In keeping with the Swiss-born, South African-trained, actor’s surreal year, he will be seen in December in the as-yet-untitled Episode IX of “Star Wars.”
“I saw ‘Star Wars’ when I was twenty years old as a drama student in 1977,” he said. “If you’d told me that forty years later I’d be in the final ever ‘Star Wars’,” he wouldn’t have dared believe it.
Grant’s “Can You Ever Forgive Me?” co-star Melissa McCarthy walked the red carpet ahead of being bestowed the Montecito Award at the Arlington Theater. McCarthy, also Oscar-nominated for that film, said she will soon be restarting her fashion line, and believes there is no difference in how she prepares a character for a comedy versus a drama.
“I think for each persona, you still build the character the same way,” she said. “Every comedy character I’ve ever played, I’ve wondered ‘What are they afraid of? Why are they lashing out?’”
An actor who is certainly no stranger to character-driven performances is Sam Elliott, one of several artists honored at the SBIFF Virtuosos Award.
Elliott’s basso profundo voice is unmistakable, so it’s little wonder his character in 2017’s “The Hero” was a washed-up actor now making money doing voiceover work. He told me in an earlier interview for that film that when he first read the script for “The Big Lebowski,” it said the narrator spoke “in a voice not unlike Sam Elliott.”
However, he said he has not yet seen co-star Jeff Bridges’s Stella Artois Superbowl ad.
“Santa Barbara is beautiful,” he said here. “The people are great, the restaurants are great.”
When asked what he most recalled about making “Tombstone,” the ensemble Western about the Earps and the gunfight at the O.K. Corral, Elliott said the cast made that experience so memorable.
“When I think of ‘Tombstone,’ I think of Kevin Jarre, who wrote the script and was the first director of the piece,” Elliott told me. “It’s the people that I remember more than anything.
“I’m not in this business to make money,” he said with that unmistakable grin. “It’s about the work.”
Shining a light on the issues
SBIFF, which was held January 30th – February 9th, was rife with amazing documentaries and films that sought to raise awareness about our world, whether in narrative or nonfiction format. Several focused on the harvesting, or over-harvesting, of animals for consumption, or poaching.
“Sharkwater Extinction,” from Canadian documentarian Rob Stewart, continued his quest to expose the problem of shark finning, wherein sharks are caught, their fins cut off, and then tossed back in the water still alive to drown.
Sadly, Stewart died in a diving accident as he was completing the film, but his parents, Brian and Sandy, are hoping to keep Rob’s mission to end shark finning at the forefront.
As well as finish their son’s film in his absence.
“We actually managed to hack into his iPad [which] Apple said wasn’t possible to do,” Sandy said. “We found a story outline [and] all of his scene descriptions—exactly what he wanted to show, exactly what he wanted the viewer to see.”

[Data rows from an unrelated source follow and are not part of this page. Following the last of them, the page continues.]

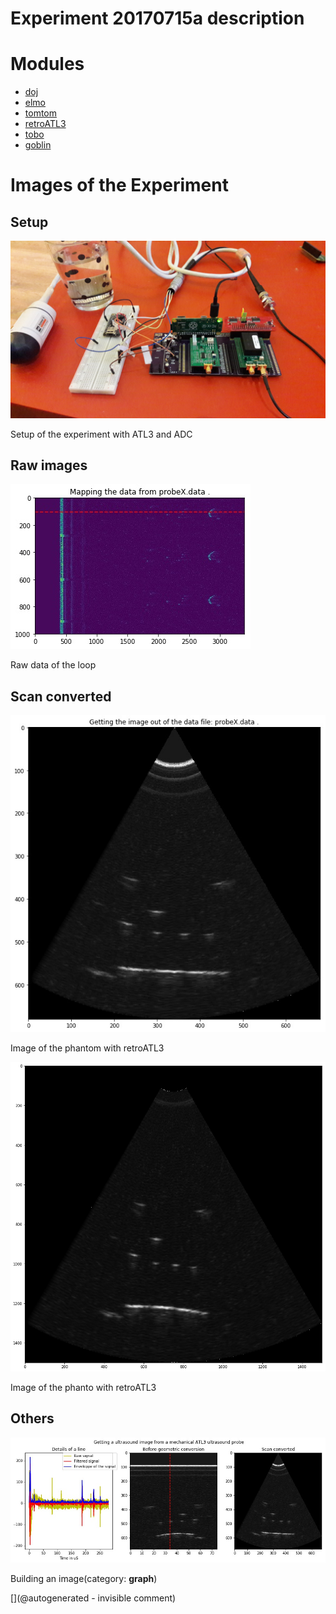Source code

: # Experiment 20170715a description






# Modules

* [doj](/doj/)
* [elmo](/elmo/)
* [tomtom](/tomtom/)
* [retroATL3](/retroATL3/)
* [tobo](/tobo/)
* [goblin](/goblin/)




# Images of the Experiment

## Setup

![](/elmo/images/20170717_210209.jpg)

Setup of the experiment with ATL3 and ADC

## Raw images

![](/elmo/data/Imgs/map_probeX.data.jpg)

Raw data of the loop

## Scan converted

![](/elmo/data/Imgs/pic_probeX.data.jpg)

Image of the phantom with retroATL3

![](/elmo/data/Imgs/probeX.png)

Image of the phanto with retroATL3

## Others

![](/elmo/data/Imgs/Processing_probeX.data.jpg)

Building an image(category: __graph__)










[](@autogenerated - invisible comment)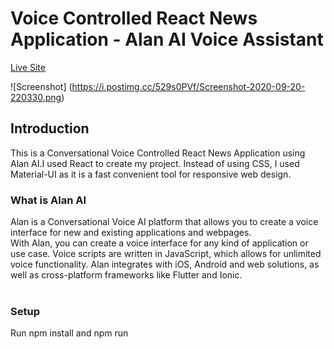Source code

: # Voice Controlled React News Application - Alan AI Voice Assistant

[Live Site](https://alan-ai-news-app-3d2d1.firebaseapp.com/)

![Screenshot] (https://i.postimg.cc/529s0PVf/Screenshot-2020-09-20-220330.png)

## Introduction
This is a Conversational Voice Controlled React News Application using Alan AI.I used React to create my project. Instead of using CSS, I used Material-UI as it is a fast convenient tool for responsive web design.


### What is Alan AI

Alan is a Conversational Voice AI platform that allows you to create a voice interface for new and existing applications and webpages.<br/>
With Alan, you can create a voice interface for any kind of application or use case. Voice scripts are written in JavaScript, which allows for unlimited voice functionality. Alan integrates with iOS, Android and web solutions, as well as cross-platform frameworks like Flutter and Ionic. <br/> </br>

### Setup

Run npm install and npm run
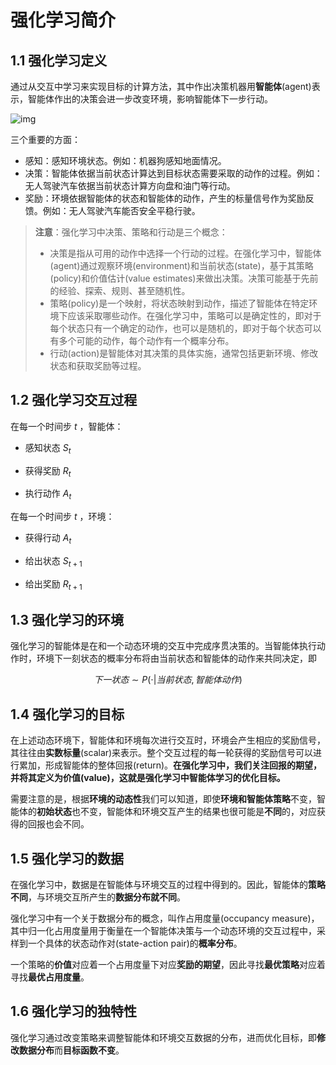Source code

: # 强化学习简介

## 1.1 强化学习定义

通过从交互中学习来实现目标的计算方法，其中作出决策机器用**智能体**(agent)表示，智能体作出的决策会进一步改变环境，影响智能体下一步行动。

![img](https://hrl.boyuai.com/static/11.da5ee18f.png)

三个重要的方面：

- 感知：感知环境状态。例如：机器狗感知地面情况。
- 决策：智能体依据当前状态计算达到目标状态需要采取的动作的过程。例如：无人驾驶汽车依据当前状态计算方向盘和油门等行动。
- 奖励：环境依据智能体的状态和智能体的动作，产生的标量信号作为奖励反馈。例如：无人驾驶汽车能否安全平稳行驶。

> **注意**：强化学习中决策、策略和行动是三个概念：
>
> - 决策是指从可用的动作中选择一个行动的过程。在强化学习中，智能体(agent)通过观察环境(environment)和当前状态(state)，基于其策略(policy)和价值估计(value estimates)来做出决策。决策可能基于先前的经验、探索、规则、甚至随机性。
> - 策略(policy)是一个映射，将状态映射到动作，描述了智能体在特定环境下应该采取哪些动作。在强化学习中，策略可以是确定性的，即对于每个状态只有一个确定的动作，也可以是随机的，即对于每个状态可以有多个可能的动作，每个动作有一个概率分布。
> - 行动(action)是智能体对其决策的具体实施，通常包括更新环境、修改状态和获取奖励等过程。

## 1.2 强化学习交互过程

在每一个时间步 $t$ ，智能体：

- 感知状态 $S_t$

- 获得奖励 $R_t$
- 执行动作 $A_t$

在每一个时间步 $t$ ，环境：

- 获得行动 $A_t$

- 给出状态 $S_{t+1}$
- 给出奖励 $R_{t+1}$

## 1.3 强化学习的环境

强化学习的智能体是在和一个动态环境的交互中完成序贯决策的。当智能体执行动作时，环境下一刻状态的概率分布将由当前状态和智能体的动作来共同决定，即

$$下一状态 \sim P(\cdot | 当前状态, 智能体动作)$$

## 1.4 强化学习的目标

在上述动态环境下，智能体和环境每次进行交互时，环境会产生相应的奖励信号，其往往由**实数标量**(scalar)来表示。整个交互过程的每一轮获得的奖励信号可以进行累加，形成智能体的整体回报(return)。**在强化学习中，我们关注回报的期望，并将其定义为价值(value)，这就是强化学习中智能体学习的优化目标。**

需要注意的是，根据**环境的动态性**我们可以知道，即使**环境和智能体策略**不变，智能体的**初始状态**也不变，智能体和环境交互产生的结果也很可能是**不同**的，对应获得的回报也会不同。

## 1.5 强化学习的数据

在强化学习中，数据是在智能体与环境交互的过程中得到的。因此，智能体的**策略不同**，与环境交互所产生的**数据分布就不同**。

强化学习中有一个关于数据分布的概念，叫作占用度量(occupancy measure)，其中归一化占用度量用于衡量在一个智能体决策与一个动态环境的交互过程中，采样到一个具体的状态动作对(state-action pair)的**概率分布**。

一个策略的**价值**对应着一个占用度量下对应**奖励的期望**，因此寻找**最优策略**对应着寻找**最优占用度量**。

## 1.6 强化学习的独特性

强化学习通过改变策略来调整智能体和环境交互数据的分布，进而优化目标，即**修改数据分布**而**目标函数不变**。
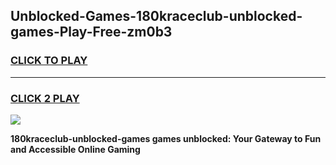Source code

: 
## Unblocked-Games-180kraceclub-unblocked-games-Play-Free-zm0b3
<h3>
<a href="https://premium76.site?title=180kraceclub-unblocked-games&ref=24M">CLICK TO PLAY</a></h3>
<hr>

<h3>
<a href="https://premium76.site?title=180kraceclub-unblocked-games&ref=24M">CLICK 2 PLAY</a>
  
</h3>

<a href="https://premium76.site?title=180kraceclub-unblocked-games&ref=24M"><img src="https://clearcache.store/games.png"></a>


**180kraceclub-unblocked-games games unblocked: Your Gateway to Fun and Accessible Online Gaming**
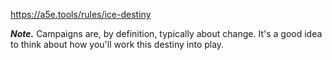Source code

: https://a5e.tools/rules/ice-destiny

***Note.*** Campaigns are, by definition, typically about change. It's a good idea to think about how you'll work this destiny into play.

“He also left more projects that he was working on,” Brian said. “He left stories that aren’t quite finished and didn’t make it into the film.”
After Rob’s death at thirty-seven, his parents, together with some of their son’s filmmaking colleagues, combed through some 400 hours of footage to find the narrative for “Sharkwater Extinction.”
“The next thing was to go back through and see how much of that footage contained Rob, because he often did the voiceover afterwards or shot additional scenes,” his mother said. “We found enough that they were able to put together.”
“Between Rob’s notes and individual segment arcs he was creating, they had enough to patch and pull it together and still create most of the story Rob wanted to tell,” added Brian. “They got the message across about how this is going to be a great danger and how sharks are in all these different products and people are not aware of that.”
Shark fins are typically harvested and sent to the Asian market, with its ravenous appetite for shark fin soup. But the Stewarts say it adds nothing to the taste and adds but a small bit of texture to the mixture.
But things may be changing for the better.
“What we’re finding is that younger generations of Chinese really understand that this is not something that can be maintained,” Brian said, adding “Sharkwater Extinction” received a grand reception at a recent Hong Kong screening. “They’re pretty much [making] the rallying cry to make change [while] the parents and grandparents try to hold onto the tradition where shark fin soup was a status symbol.
“It has no real taste; all it does is add texture to the soup. Usually pork or chicken broth is used to flavor it. It just makes no sense whatsoever.”
The Stewarts hope their son’s legacy will be to continue to educate the public about how shark finning is unsustainable.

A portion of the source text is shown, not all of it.